Thanks guys for posting here. I appreciate it!

Hi Cat - thanks for your insight - we've both done individual counseling, but not marriage. H never completed his IC because he felt it was too expensive - the truth is that he was faced with a picture of himself he wasn't too proud of, and they were just getting to the point where he was beginning to see why he does what he does - and he didn't like it. So he stopped going. Recently, before I could even suggest marriage counseling,again, he said he wasn't emotionally ready for it and I think that's an accurate assumption. He needs to get his head screwed on properly before we can work on us.

Hey Mr - As tempting as it is to attract the eye of another to pass the time away and float my bruised and wounded ego, I have been reminded by others (such as my mother) that just because he went off and did this horrible thing, I don't have license to do the same. You bring up a good point, though - a kiss on the cheek would have done wonders for you...I don't know what would do wonders for my H. I've sincerely tried the supportive I love you kiss kiss...the you need space? here ya go...the pouting, begging, crying...the waiting, the GALing...I'm at a loss.

Delia - thanks. Yes, I do think that it's renewed interest in her. Or at least the break up stage - I want to believe the guilt thing - that would be great and would give me some satisfaction, but it's not realistic. As far as I know he hasn't seen OW since June 20 - that was the last day of school. He may still be emailing/speaking to her..I just don't know to be sure. He claims he isn't - but, well, you know. I have asked H to quit his job (this was last year after I discovered the A) but he couldn't quit mid year (he says couldn't/ I say wouldn't). He says he's not going back to that same school this year, BUT, he hasn't quit yet, and he hasn't found another job. Nor has he looked. I can't stay in this m if he doesn't quit. That is a deal breaker for me. There is no way that our m can get better if he still sees her on a daily basis. And he sees her, a lot.

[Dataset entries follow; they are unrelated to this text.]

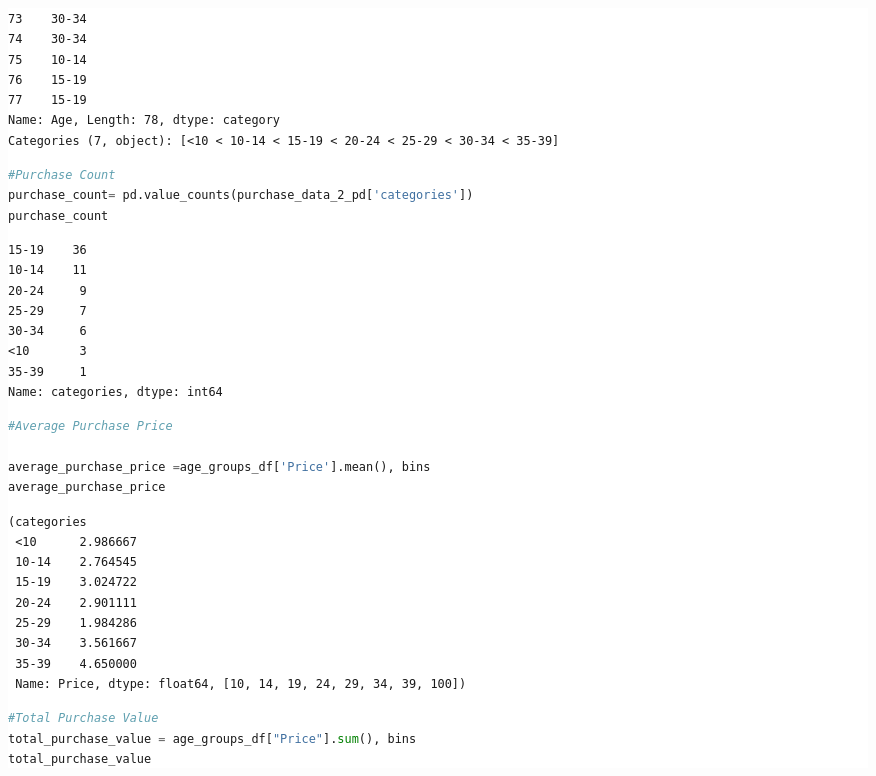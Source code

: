     73    30-34
    74    30-34
    75    10-14
    76    15-19
    77    15-19
    Name: Age, Length: 78, dtype: category
    Categories (7, object): [<10 < 10-14 < 15-19 < 20-24 < 25-29 < 30-34 < 35-39]




```python
#Purchase Count
purchase_count= pd.value_counts(purchase_data_2_pd['categories'])
purchase_count
```




    15-19    36
    10-14    11
    20-24     9
    25-29     7
    30-34     6
    <10       3
    35-39     1
    Name: categories, dtype: int64




```python
#Average Purchase Price

average_purchase_price =age_groups_df['Price'].mean(), bins
average_purchase_price

```




    (categories
     <10      2.986667
     10-14    2.764545
     15-19    3.024722
     20-24    2.901111
     25-29    1.984286
     30-34    3.561667
     35-39    4.650000
     Name: Price, dtype: float64, [10, 14, 19, 24, 29, 34, 39, 100])




```python
#Total Purchase Value
total_purchase_value = age_groups_df["Price"].sum(), bins
total_purchase_value
```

In regard to friends: all of our friends were friends from our church. Prior to my H's affair he and I had pretty prominent roles in our church. When his affair became known, he was ex-communicated and prohibited from associating with anyone that goes there (including my grandparents/uncles/counsins, etc) - this is a story in and of itself - suffice it to say, that in our hour of need, we were abandoned. I had a choice to make at that time, I could either go someplace like that (which, why would I do that?) or find a new church and stand by H while we tried to figure out which way was up. I chose to leave crazy church behind (and family that lives locally) and go someplace new while figuring out R. I haven't really put down roots in my new church and that is certainly something i plan on doing, but haven't...it's so hard to make new friends.

Anyway - I'm thinking about joining the Y.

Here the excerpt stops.